Cabibbo's solution consisted of postulating weak universality to resolve issue 1, along with a mixing angle θ_c, now called the Cabibbo angle, between the d and s quarks to resolve issue 2.

For two generations of quarks, there are no CP violating phases, as shown by the counting of the previous section. Since CP violations were seen in neutral kaon decays already in 1964, the emergence of the Standard Model soon after was a clear signal of the existence of a third generation of quarks, as pointed out in 1973 by Kobayashi and Maskawa. The discovery of the bottom quark at Fermilab (by Leon Lederman's group) in 1976 therefore immediately started off the search for the missing third-generation quark, the top quark.

Weak universality

The constraints of unitarity of the CKM-matrix on the diagonal terms can be written as

∑	\| V_ik \| ² = 1
k

for all generations i. This implies that the sum of all couplings of any of the up-type quarks to all the down-type quarks is the same for all generations. This relation is called weak universality after Nicola Cabibbo, who first pointed it out in 1967. Theoretically it is a consequence of the fact that all SU(2) doublets couple with the same strength to the vector bosons of weak interactions. It has been subjected to continuing experimental tests.

The unitarity triangles

The remaining constraints of unitarity of the CKM-matrix can be written in the form

$\sum_k V_{ik}V^*_{jk} = 0$

For any fixed and different i and j, this is a constraint on three complex numbers, one for each k, which says that these numbers form the sides of a triangle in the complex plane. There are six choices of i and j, and hence six such triangles, each of which is called an unitary triangle. Their shapes can be very different, but they all have the same area, which can be related to the CP violating phase. The area vanishes for the specific parameters in the standard model for which there would be no CP violation. The orientation of the triangles depend on the phases of the quark fields.

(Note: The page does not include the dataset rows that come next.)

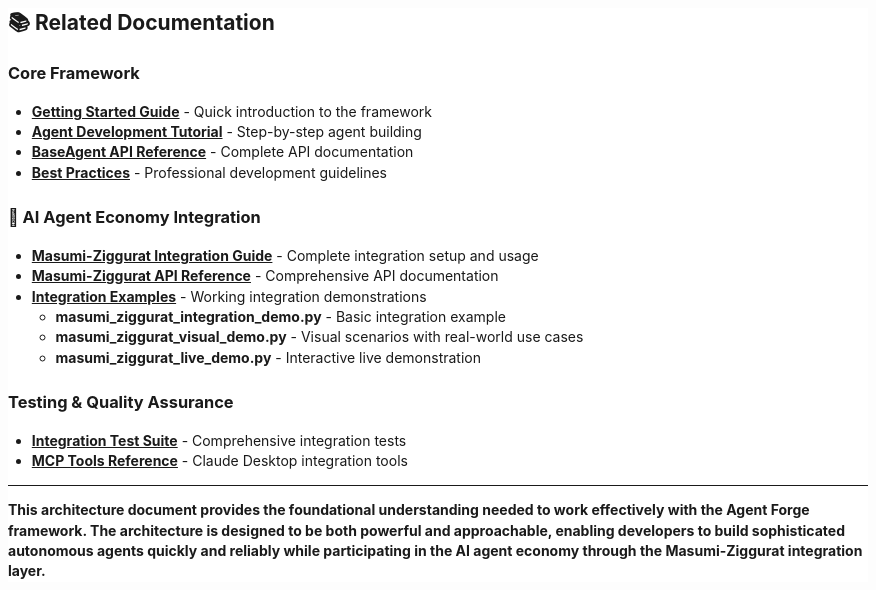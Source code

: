 
## 📚 **Related Documentation**

### **Core Framework**
- **[Getting Started Guide](GETTING_STARTED.md)** - Quick introduction to the framework
- **[Agent Development Tutorial](AGENT_DEVELOPMENT_TUTORIAL.md)** - Step-by-step agent building
- **[BaseAgent API Reference](BASEAGENT_API_REFERENCE.md)** - Complete API documentation
- **[Best Practices](BEST_PRACTICES.md)** - Professional development guidelines

### **🤝 AI Agent Economy Integration**
- **[Masumi-Ziggurat Integration Guide](../integrations/MASUMI_ZIGGURAT_INTEGRATION.md)** - Complete integration setup and usage
- **[Masumi-Ziggurat API Reference](../api/MASUMI_ZIGGURAT_API_REFERENCE.md)** - Comprehensive API documentation
- **[Integration Examples](../../examples/)** - Working integration demonstrations
  - **masumi_ziggurat_integration_demo.py** - Basic integration example
  - **masumi_ziggurat_visual_demo.py** - Visual scenarios with real-world use cases
  - **masumi_ziggurat_live_demo.py** - Interactive live demonstration

### **Testing & Quality Assurance**
- **[Integration Test Suite](../../tests/integration/test_masumi_ziggurat_integration.py)** - Comprehensive integration tests
- **[MCP Tools Reference](../api/MCP_TOOLS_REFERENCE.md)** - Claude Desktop integration tools

---

**This architecture document provides the foundational understanding needed to work effectively with the Agent Forge framework. The architecture is designed to be both powerful and approachable, enabling developers to build sophisticated autonomous agents quickly and reliably while participating in the AI agent economy through the Masumi-Ziggurat integration layer.**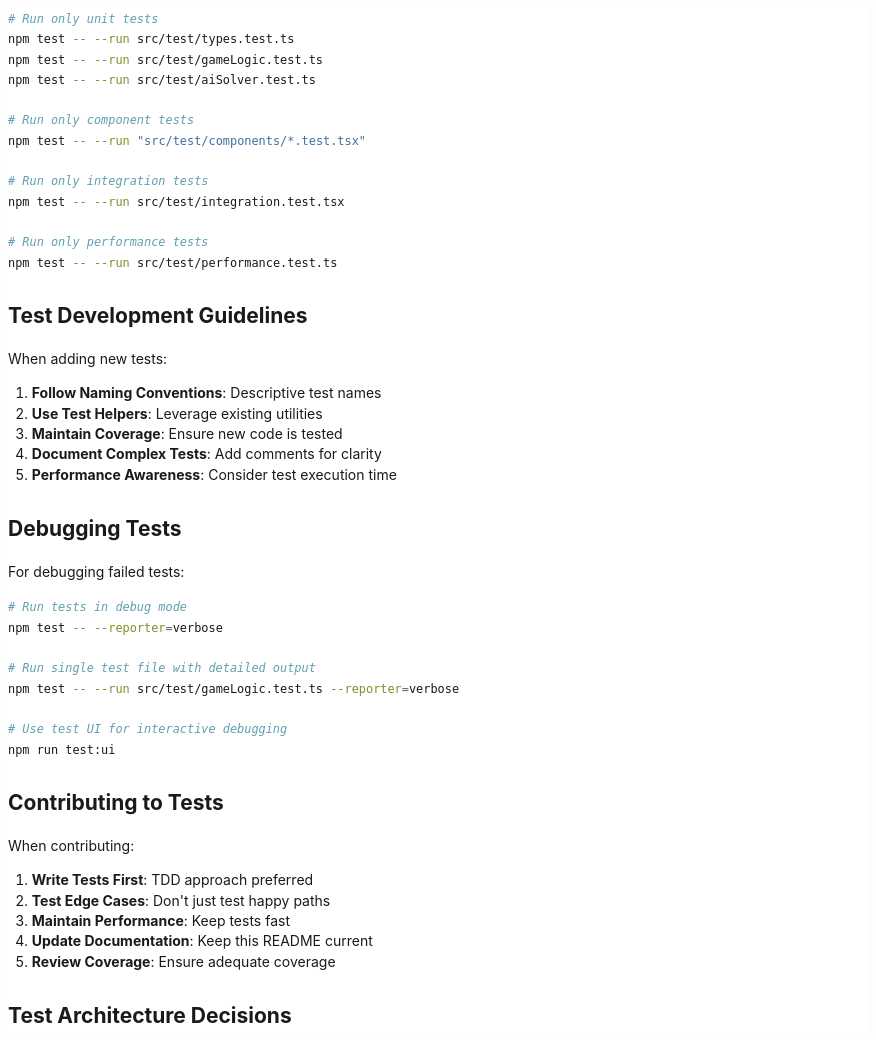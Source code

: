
 ```bash
# Run only unit tests
npm test -- --run src/test/types.test.ts
npm test -- --run src/test/gameLogic.test.ts
npm test -- --run src/test/aiSolver.test.ts

# Run only component tests
npm test -- --run "src/test/components/*.test.tsx"

# Run only integration tests
npm test -- --run src/test/integration.test.tsx

# Run only performance tests
npm test -- --run src/test/performance.test.ts
```

## Test Development Guidelines

When adding new tests:

1. **Follow Naming Conventions**: Descriptive test names
2. **Use Test Helpers**: Leverage existing utilities
3. **Maintain Coverage**: Ensure new code is tested
4. **Document Complex Tests**: Add comments for clarity
5. **Performance Awareness**: Consider test execution time

## Debugging Tests

For debugging failed tests:

```bash
# Run tests in debug mode
npm test -- --reporter=verbose

# Run single test file with detailed output
npm test -- --run src/test/gameLogic.test.ts --reporter=verbose

# Use test UI for interactive debugging
npm run test:ui
```

## Contributing to Tests

When contributing:

1. **Write Tests First**: TDD approach preferred
2. **Test Edge Cases**: Don't just test happy paths
3. **Maintain Performance**: Keep tests fast
4. **Update Documentation**: Keep this README current
5. **Review Coverage**: Ensure adequate coverage

## Test Architecture Decisions
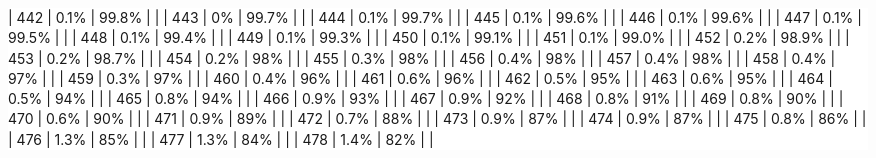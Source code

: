 | 442 | 0.1% | 99.8% |  |
| 443 | 0% | 99.7% |  |
| 444 | 0.1% | 99.7% |  |
| 445 | 0.1% | 99.6% |  |
| 446 | 0.1% | 99.6% |  |
| 447 | 0.1% | 99.5% |  |
| 448 | 0.1% | 99.4% |  |
| 449 | 0.1% | 99.3% |  |
| 450 | 0.1% | 99.1% |  |
| 451 | 0.1% | 99.0% |  |
| 452 | 0.2% | 98.9% |  |
| 453 | 0.2% | 98.7% |  |
| 454 | 0.2% | 98% |  |
| 455 | 0.3% | 98% |  |
| 456 | 0.4% | 98% |  |
| 457 | 0.4% | 98% |  |
| 458 | 0.4% | 97% |  |
| 459 | 0.3% | 97% |  |
| 460 | 0.4% | 96% |  |
| 461 | 0.6% | 96% |  |
| 462 | 0.5% | 95% |  |
| 463 | 0.6% | 95% |  |
| 464 | 0.5% | 94% |  |
| 465 | 0.8% | 94% |  |
| 466 | 0.9% | 93% |  |
| 467 | 0.9% | 92% |  |
| 468 | 0.8% | 91% |  |
| 469 | 0.8% | 90% |  |
| 470 | 0.6% | 90% |  |
| 471 | 0.9% | 89% |  |
| 472 | 0.7% | 88% |  |
| 473 | 0.9% | 87% |  |
| 474 | 0.9% | 87% |  |
| 475 | 0.8% | 86% |  |
| 476 | 1.3% | 85% |  |
| 477 | 1.3% | 84% |  |
| 478 | 1.4% | 82% |  |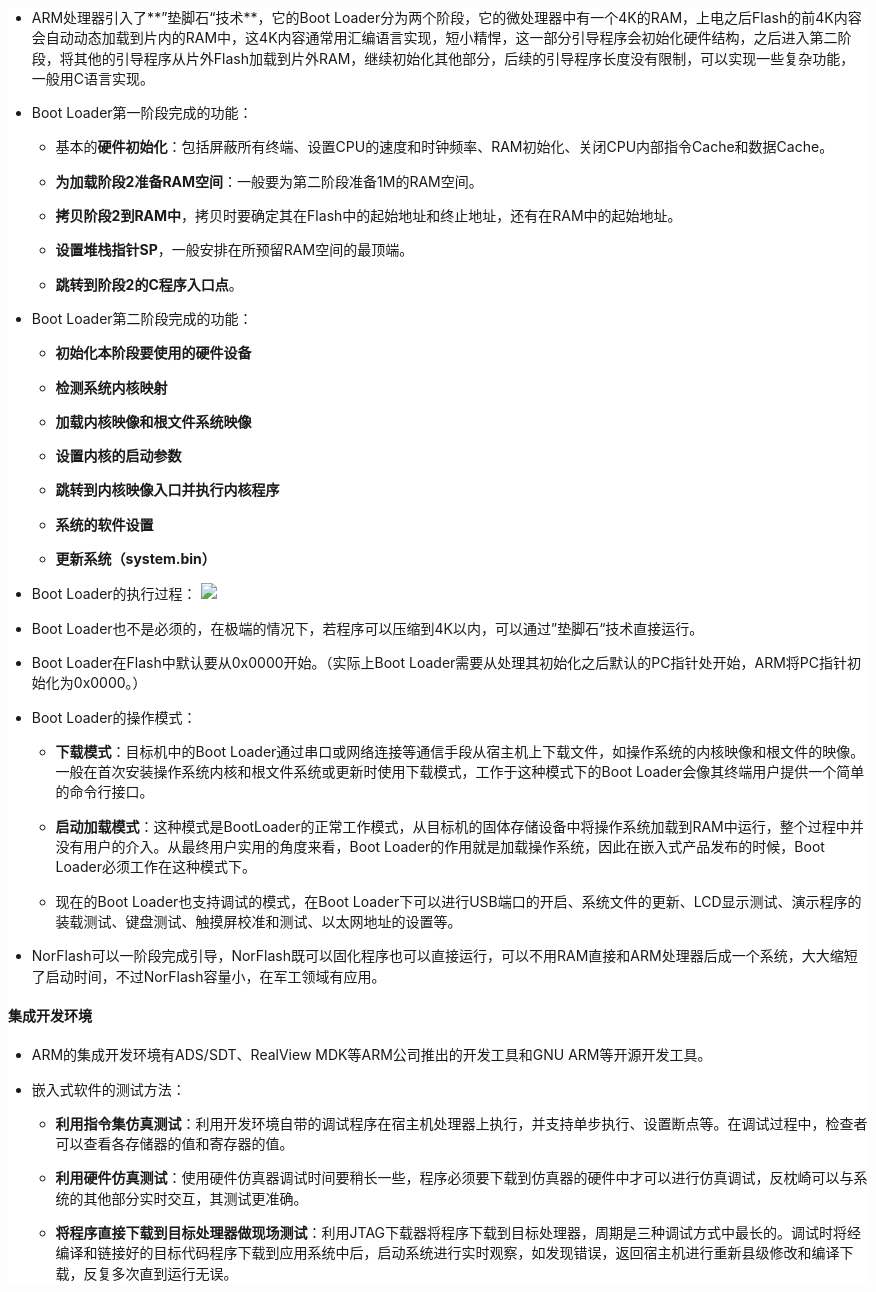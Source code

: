 - ARM处理器引入了**”垫脚石“技术**，它的Boot Loader分为两个阶段，它的微处理器中有一个4K的RAM，上电之后Flash的前4K内容会自动动态加载到片内的RAM中，这4K内容通常用汇编语言实现，短小精悍，这一部分引导程序会初始化硬件结构，之后进入第二阶段，将其他的引导程序从片外Flash加载到片外RAM，继续初始化其他部分，后续的引导程序长度没有限制，可以实现一些复杂功能，一般用C语言实现。

- Boot Loader第一阶段完成的功能：

    - 基本的**硬件初始化**：包括屏蔽所有终端、设置CPU的速度和时钟频率、RAM初始化、关闭CPU内部指令Cache和数据Cache。
    
    - **为加载阶段2准备RAM空间**：一般要为第二阶段准备1M的RAM空间。
    
    - **拷贝阶段2到RAM中**，拷贝时要确定其在Flash中的起始地址和终止地址，还有在RAM中的起始地址。
    
    - **设置堆栈指针SP**，一般安排在所预留RAM空间的最顶端。
    
    - **跳转到阶段2的C程序入口点**。
    
- Boot Loader第二阶段完成的功能：

    - **初始化本阶段要使用的硬件设备**
    
    - **检测系统内核映射**
    
    - **加载内核映像和根文件系统映像**
    
    - **设置内核的启动参数**
    
    - **跳转到内核映像入口并执行内核程序**
    
    - **系统的软件设置**
    
    - **更新系统（system.bin）**

- Boot Loader的执行过程：
![](https://raw.githubusercontent.com/Bye-lemon/Pictures/master/20200309102649.png)

- Boot Loader也不是必须的，在极端的情况下，若程序可以压缩到4K以内，可以通过”垫脚石“技术直接运行。

- Boot Loader在Flash中默认要从0x0000开始。（实际上Boot Loader需要从处理其初始化之后默认的PC指针处开始，ARM将PC指针初始化为0x0000。）

- Boot Loader的操作模式：

    - **下载模式**：目标机中的Boot Loader通过串口或网络连接等通信手段从宿主机上下载文件，如操作系统的内核映像和根文件的映像。一般在首次安装操作系统内核和根文件系统或更新时使用下载模式，工作于这种模式下的Boot Loader会像其终端用户提供一个简单的命令行接口。
    
    - **启动加载模式**：这种模式是BootLoader的正常工作模式，从目标机的固体存储设备中将操作系统加载到RAM中运行，整个过程中并没有用户的介入。从最终用户实用的角度来看，Boot Loader的作用就是加载操作系统，因此在嵌入式产品发布的时候，Boot Loader必须工作在这种模式下。
    
    - 现在的Boot Loader也支持调试的模式，在Boot Loader下可以进行USB端口的开启、系统文件的更新、LCD显示测试、演示程序的装载测试、键盘测试、触摸屏校准和测试、以太网地址的设置等。

- NorFlash可以一阶段完成引导，NorFlash既可以固化程序也可以直接运行，可以不用RAM直接和ARM处理器后成一个系统，大大缩短了启动时间，不过NorFlash容量小，在军工领域有应用。 

#### 集成开发环境 
   
- ARM的集成开发环境有ADS/SDT、RealView MDK等ARM公司推出的开发工具和GNU ARM等开源开发工具。

- 嵌入式软件的测试方法：

    - **利用指令集仿真测试**：利用开发环境自带的调试程序在宿主机处理器上执行，并支持单步执行、设置断点等。在调试过程中，检查者可以查看各存储器的值和寄存器的值。
    
    - **利用硬件仿真测试**：使用硬件仿真器调试时间要稍长一些，程序必须要下载到仿真器的硬件中才可以进行仿真调试，反枕崎可以与系统的其他部分实时交互，其测试更准确。
    
    - **将程序直接下载到目标处理器做现场测试**：利用JTAG下载器将程序下载到目标处理器，周期是三种调试方式中最长的。调试时将经编译和链接好的目标代码程序下载到应用系统中后，启动系统进行实时观察，如发现错误，返回宿主机进行重新县级修改和编译下载，反复多次直到运行无误。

Since the three sides of the triangles are open to direct experiment, as are the three angles, a class of tests of the standard model is to check that the triangle closes. This is the purpose of a modern series of experiments under way at the Japanese BELLE and the Californian BaBar experiments.

Parameterizations

Four independent parameters are required to fully define the CKM matrix. Many parameterizations have been proposed, and three of the most common ones are shown below.

The original parameterization of Kobayashi and Maskawa used three angles (θ₁, θ₂, θ₃) and a CP-violating phase (δ).^[2] Cosines and sines of the angles are denoted c_i and s_i, respectively. θ₁ is the Cabibbo angle.

$\begin{bmatrix} c_1 & -s_1 c_3 & -s_1 s_3 \\ s_1 c_2 & c_1 c_2 c_3 - s_2 s_3 e^{i\delta} & c_1 c_2 s_3 + s_2 c_3 e^{i\delta}\\ s_1 s_2 & c_1 s_2 c_3 + c_2 s_3 e^{i\delta} & c_1 s_2 s_3 - c_2 c_3 e^{i\delta} \end{bmatrix}$

A "standard" parameterization of the CKM matrix uses three Euler angles (θ₁₂, θ₂₃, θ₁₃) and one CP-violating phase (δ₁₃).^[3] Couplings between quark generation i and j vanish if θ_ij = 0. Cosines and sines of the angles are denoted c_ij and s_ij, respectively. θ₁₂ is the Cabibbo angle.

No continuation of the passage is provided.